Due to the absence of a large catalog of CNV-positive samples, thorough and direct characterization of PMS2 CNV calling sensitivity with short-read NGS would require blind testing of thousands of samples. Instead, we used sequencing data from the abundance of CNV-negative patients as substrate in simulations that introduce CNVs of given length and location (see Methods). By running our CNV detection algorithm on the 2186 simulated samples, we measured the analytical sensitivity for CNVs ranging from one to five exons in length (Table 2; simulation data on cell-line samples in Additional file 2: Table S6). Sensitivity for multi-exon deletions generally exceeded 99.2% and for single-exon deletions was ~ 89%. Weighing the simulated sensitivities by the observed frequency distribution of CNV length in the last five exons of PMS2 [21, 23, 24], we estimate that aggregate CNV sensitivity in this complicated genomic region is 96.7%.

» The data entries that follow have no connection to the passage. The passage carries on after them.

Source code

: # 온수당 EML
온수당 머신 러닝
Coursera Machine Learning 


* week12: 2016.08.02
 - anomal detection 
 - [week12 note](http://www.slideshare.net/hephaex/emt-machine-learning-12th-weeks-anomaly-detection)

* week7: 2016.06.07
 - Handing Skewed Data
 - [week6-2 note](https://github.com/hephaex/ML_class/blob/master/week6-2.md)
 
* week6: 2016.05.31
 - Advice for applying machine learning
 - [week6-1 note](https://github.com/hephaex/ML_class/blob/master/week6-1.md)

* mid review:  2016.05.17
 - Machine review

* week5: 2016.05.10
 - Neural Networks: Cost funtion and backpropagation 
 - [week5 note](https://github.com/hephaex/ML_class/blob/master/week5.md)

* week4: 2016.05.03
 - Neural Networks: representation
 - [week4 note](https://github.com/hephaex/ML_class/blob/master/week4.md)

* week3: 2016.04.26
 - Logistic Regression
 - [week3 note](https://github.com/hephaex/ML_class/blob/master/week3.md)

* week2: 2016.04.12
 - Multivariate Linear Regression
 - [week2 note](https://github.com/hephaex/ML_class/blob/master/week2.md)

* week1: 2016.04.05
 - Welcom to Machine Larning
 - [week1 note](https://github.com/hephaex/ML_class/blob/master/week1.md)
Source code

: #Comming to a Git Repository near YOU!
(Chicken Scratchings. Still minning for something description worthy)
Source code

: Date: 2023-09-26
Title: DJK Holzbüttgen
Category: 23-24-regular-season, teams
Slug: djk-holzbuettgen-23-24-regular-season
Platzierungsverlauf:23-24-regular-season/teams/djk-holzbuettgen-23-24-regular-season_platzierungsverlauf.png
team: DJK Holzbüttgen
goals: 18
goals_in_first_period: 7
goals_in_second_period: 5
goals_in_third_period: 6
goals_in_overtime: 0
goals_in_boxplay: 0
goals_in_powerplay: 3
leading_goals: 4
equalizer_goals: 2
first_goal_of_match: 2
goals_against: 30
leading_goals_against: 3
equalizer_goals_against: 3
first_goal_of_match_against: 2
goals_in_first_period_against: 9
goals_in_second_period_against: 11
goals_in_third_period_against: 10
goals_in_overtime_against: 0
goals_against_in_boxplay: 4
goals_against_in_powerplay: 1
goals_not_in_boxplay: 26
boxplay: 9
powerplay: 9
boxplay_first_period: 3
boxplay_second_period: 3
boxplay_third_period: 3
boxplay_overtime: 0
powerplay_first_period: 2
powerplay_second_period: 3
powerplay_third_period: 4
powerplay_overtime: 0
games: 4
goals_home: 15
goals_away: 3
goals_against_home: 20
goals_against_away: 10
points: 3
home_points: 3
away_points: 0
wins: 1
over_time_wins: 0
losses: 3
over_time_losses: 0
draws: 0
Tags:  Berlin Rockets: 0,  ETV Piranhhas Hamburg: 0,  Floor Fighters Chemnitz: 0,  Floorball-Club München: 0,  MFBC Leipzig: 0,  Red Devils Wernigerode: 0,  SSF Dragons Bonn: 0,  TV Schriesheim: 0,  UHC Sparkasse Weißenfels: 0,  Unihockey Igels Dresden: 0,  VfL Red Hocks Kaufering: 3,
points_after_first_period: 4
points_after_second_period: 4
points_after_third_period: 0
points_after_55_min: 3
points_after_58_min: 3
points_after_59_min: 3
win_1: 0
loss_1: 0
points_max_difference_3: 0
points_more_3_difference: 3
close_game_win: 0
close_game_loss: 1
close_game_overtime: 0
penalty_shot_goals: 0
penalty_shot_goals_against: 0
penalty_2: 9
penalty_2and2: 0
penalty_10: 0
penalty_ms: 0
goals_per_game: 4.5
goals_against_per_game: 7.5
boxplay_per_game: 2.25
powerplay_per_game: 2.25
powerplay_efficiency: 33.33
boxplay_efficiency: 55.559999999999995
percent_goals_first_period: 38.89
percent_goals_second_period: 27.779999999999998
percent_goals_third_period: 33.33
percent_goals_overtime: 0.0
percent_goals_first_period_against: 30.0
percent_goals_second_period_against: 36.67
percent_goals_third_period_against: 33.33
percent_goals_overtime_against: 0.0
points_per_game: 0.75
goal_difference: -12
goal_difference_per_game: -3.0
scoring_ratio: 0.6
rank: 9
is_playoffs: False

Table 2 CNV simulations demonstrate high analytical sensitivity

Full size table

High sensitivity for CNVs must not come at the expense of low specificity, prompting us to measure the CNV false-positive rate in our large cohort. In our hybrid capture cohort of 302 samples, there was one no-call, which we treat as a false positive. Therefore, sample-level specificity is 99.7% (95% CI: 98.2–100%).

Based on these analyses, we conclude that short-read NGS—as optimized in our described workflow—can achieve >96% sensitivity and >99% specificity for detecting samples with CNVs in the terminal five exons of PMS2.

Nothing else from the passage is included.